With your tropical spice garden, anything is possible for those who fancy the aroma of fresh herbs and self-grown backyard harvest. Fancy being the next Jamie Oliver? Well, you got it. In the popular British cooking show series The Naked Chef, the celebrity chef uses herbs from his kitchen garden such as rosemary and thyme to add “oomph” to his delicious cooking.

With your own home garden spices, you can grow Southeast Asian herbs such as lemongrass and cilantro as well as English herbs that are popular throughout the country. It is important to remember that some of these herbs grow slowly, so maintaining them will require patience and time.

When grown well and lavishly, the garden spices in your tropical spice garden add a divine burst of fresh, herbal flavor to your cooking, regardless of it being a squeeze of kaffir lime for Malaysian food like laksa broth or sprigs of Rosemary as a finishing touch to that glorious wood-fired Italian pizza.

Garden spices give you a natural way to enhance the taste of a variety of dishes.
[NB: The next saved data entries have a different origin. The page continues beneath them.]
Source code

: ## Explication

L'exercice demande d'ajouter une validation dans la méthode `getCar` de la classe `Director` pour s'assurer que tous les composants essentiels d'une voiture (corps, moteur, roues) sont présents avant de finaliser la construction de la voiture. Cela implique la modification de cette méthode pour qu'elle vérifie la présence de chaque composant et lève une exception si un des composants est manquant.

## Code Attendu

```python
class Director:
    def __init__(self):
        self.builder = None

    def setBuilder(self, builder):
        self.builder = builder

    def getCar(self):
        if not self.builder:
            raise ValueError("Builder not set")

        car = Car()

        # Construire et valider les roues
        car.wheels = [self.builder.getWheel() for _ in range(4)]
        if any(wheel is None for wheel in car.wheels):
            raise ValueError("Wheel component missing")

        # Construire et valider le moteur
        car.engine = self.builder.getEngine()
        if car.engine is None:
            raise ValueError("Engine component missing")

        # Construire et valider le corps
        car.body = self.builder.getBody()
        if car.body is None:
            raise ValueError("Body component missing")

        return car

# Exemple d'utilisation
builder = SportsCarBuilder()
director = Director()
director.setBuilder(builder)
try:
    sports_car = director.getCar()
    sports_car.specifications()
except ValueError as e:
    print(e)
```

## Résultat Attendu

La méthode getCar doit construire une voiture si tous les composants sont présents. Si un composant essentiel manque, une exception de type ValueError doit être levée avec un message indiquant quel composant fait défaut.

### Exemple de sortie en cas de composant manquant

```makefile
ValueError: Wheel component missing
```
In contrast to what is commonly believed, growing garden spices does not require a small plant pot by a kitchen window and an isolated space. Providing the plants with the basic needs should be enough to keep them happy.

Which herbs can you grow that are compatible with Malaysia’s climate and how should they be cared for? All of that and more will be covered in this article.

Curry leaves

Garden Spices

Curry leaves are fragrant herbs incorporated into most South Indian cuisine. The smooth and silky leaves have a striking green shade and are shaped like a teardrop, growing up to approximately one-and-a-half inches long. Also, aptly known as “sweet neem leaves,” they are derived from the curry tree, which belongs to the citrus family. These fragrant leaves have a lemon-like fragrance and a clear-cut, strong flavour that has been linked to anise and lemongrass.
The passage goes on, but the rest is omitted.